Hypothesis / aims of study
Retropubic mid-urethral slings are associated with a 3% risk of chronic pelvic or groin pain. For women requesting complete excision of mesh an open or laparoscopic approach is needed to dissect out the retropubic arms. While small series have reported good short term success rates, it is unclear which patients are most likely to benefit from mesh removal, and the risks of laparoscopic total mesh excision surgery, including recurrent stress incontinence, are not well described. From our case series of 56 women, we aimed to report technical feasibility and operative outcomes for complete and partial laparoscopic excision of mid-urethral slings, and evaluate patient reported functional outcomes from surgery.

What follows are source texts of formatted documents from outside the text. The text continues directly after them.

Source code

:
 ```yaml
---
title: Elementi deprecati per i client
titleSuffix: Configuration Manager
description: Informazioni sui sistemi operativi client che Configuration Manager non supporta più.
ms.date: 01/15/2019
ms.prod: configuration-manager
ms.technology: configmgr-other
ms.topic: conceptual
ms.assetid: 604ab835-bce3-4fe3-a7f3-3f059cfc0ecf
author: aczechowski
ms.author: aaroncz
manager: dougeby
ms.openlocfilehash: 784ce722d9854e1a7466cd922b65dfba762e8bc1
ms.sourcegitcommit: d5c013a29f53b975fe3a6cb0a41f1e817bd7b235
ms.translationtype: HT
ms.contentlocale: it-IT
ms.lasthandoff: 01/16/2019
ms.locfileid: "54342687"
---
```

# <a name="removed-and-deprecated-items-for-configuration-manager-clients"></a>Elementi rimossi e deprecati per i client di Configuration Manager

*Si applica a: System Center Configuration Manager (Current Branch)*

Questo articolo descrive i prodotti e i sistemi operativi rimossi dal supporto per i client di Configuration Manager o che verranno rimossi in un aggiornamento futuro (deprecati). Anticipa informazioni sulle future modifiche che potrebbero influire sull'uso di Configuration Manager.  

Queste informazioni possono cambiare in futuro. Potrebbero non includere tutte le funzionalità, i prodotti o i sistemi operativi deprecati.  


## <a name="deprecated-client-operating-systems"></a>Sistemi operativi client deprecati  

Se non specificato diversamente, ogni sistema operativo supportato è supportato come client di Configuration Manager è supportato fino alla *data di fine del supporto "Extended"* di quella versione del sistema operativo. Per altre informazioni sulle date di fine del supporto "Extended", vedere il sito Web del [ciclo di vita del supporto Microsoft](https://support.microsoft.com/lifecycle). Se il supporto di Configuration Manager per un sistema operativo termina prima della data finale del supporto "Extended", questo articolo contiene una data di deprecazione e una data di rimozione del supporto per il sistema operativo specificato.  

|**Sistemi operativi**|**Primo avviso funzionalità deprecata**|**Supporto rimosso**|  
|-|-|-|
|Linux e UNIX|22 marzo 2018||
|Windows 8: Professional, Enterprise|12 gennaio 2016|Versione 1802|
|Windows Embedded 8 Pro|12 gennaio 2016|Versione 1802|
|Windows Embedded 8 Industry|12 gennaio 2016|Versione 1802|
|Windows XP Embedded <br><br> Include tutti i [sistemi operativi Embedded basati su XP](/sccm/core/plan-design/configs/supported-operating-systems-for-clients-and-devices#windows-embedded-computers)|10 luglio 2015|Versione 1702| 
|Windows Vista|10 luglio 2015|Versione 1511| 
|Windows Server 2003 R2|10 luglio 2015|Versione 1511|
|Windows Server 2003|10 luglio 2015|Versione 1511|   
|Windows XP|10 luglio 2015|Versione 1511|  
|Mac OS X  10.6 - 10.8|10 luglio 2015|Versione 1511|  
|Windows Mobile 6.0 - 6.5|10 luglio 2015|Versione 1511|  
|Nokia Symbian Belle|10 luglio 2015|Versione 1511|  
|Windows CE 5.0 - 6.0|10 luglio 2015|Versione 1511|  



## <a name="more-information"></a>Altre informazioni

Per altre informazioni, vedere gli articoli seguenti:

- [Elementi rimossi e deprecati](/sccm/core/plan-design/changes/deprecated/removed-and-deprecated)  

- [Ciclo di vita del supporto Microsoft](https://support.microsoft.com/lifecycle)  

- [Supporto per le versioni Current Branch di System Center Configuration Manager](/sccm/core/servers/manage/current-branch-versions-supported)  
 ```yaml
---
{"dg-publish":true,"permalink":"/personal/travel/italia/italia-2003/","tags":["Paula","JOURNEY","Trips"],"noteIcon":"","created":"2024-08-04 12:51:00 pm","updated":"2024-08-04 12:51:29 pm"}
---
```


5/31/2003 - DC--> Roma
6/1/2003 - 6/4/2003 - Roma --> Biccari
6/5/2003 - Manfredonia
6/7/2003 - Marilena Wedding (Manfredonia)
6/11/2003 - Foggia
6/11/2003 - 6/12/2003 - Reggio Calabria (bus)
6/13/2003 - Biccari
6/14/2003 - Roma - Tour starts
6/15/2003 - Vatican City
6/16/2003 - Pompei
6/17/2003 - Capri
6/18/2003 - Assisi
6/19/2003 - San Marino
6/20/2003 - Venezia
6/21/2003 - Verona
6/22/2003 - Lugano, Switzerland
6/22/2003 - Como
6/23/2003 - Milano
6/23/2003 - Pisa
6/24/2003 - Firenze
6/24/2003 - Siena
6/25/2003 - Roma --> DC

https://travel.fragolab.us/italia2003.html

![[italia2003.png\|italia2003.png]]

Study design, materials and methods
We identified all patients who underwent laparoscopic removal of mid-urethral sling mesh at two local hospitals between 2011 and 2016. Erosions of the lower urinary tract were excluded. We extracted data from patient records and theatre logs, and contacted all patients with a postal questionnaire, incorporating rating scales for pain, symptom severity and satisfaction. We used multivariate logistic regression to test for predictors of pain resolution and recurrence of stress incontinence.
Results
Over the study period, 56 patients had a laparoscopic removal of a retropubic sling for chronic pain. The mean age was 48.5 years (range 30 - 71 years). The mean BMI was 28.4 (range 18 – 40). Nine women had undergone a prior attempt to remove the suburethral mesh using a vaginal approach. The median time from insertion to laparoscopic excision was 44 months (range 3 – 192 months). Most frequently reported site of pain was vaginal (n = 30), abdominal (n=28) and groin pain (n=22), but the majority of women reported pain at multiple sites (n=42). 22 women had additional non-pain symptoms they attributed to the mesh. Forty six patients (82%) had the retropubic mesh excised completely via a combined laparoscopic and vaginal procedure, and 10 (18%) underwent laparoscopic removal of the arms of the mesh with suburethral preservation for continence purposes. All were completed laparoscopically as intended. The cases took a median of 85 minutes (range 49-150 minutes). There was one return to theatre in the first 24 hours to evacuate a retropubic haematoma, but no bowel, bladder or ureteric injury occurred. The median inpatient stay was 2 days (range 1-7). Of the 46% (n=26) of patients who returned the questionnaire, 88% said they would recommend the procedure. There was a median 6 point decrease in pain scores (10 point numerical rating scale, p<0.0001). 45% experienced worse subjective stress urinary incontinence. In logistic regression looking for improvement or resolution of pain at follow up, there was no impact of age (OR 0.99/year 95%CI 0.91-1.09), length of time sling in situ (OR 1.02/month 95%CI 0.99-1.04), or prior attempt at surgical removal (OR 2.70 95%CI 0.29-25.8). In a separate logistic regression model, excision of the suburethral portion of the mesh was strongly associated with de novo or worsening of stress incontinence (OR 10.72 95%CI 1.10-104.00).
Interpretation of results
Although laparoscopic removal is feasible, there were significant early and late complications. These risks must be balanced against unpredictable efficacy; we identified no factors associated with resolution of pain, although most patients did report cure or improvements in pain. De novo or worsening stress incontinence was also common, and was strongly associated with removal of the suburethral portion of mesh.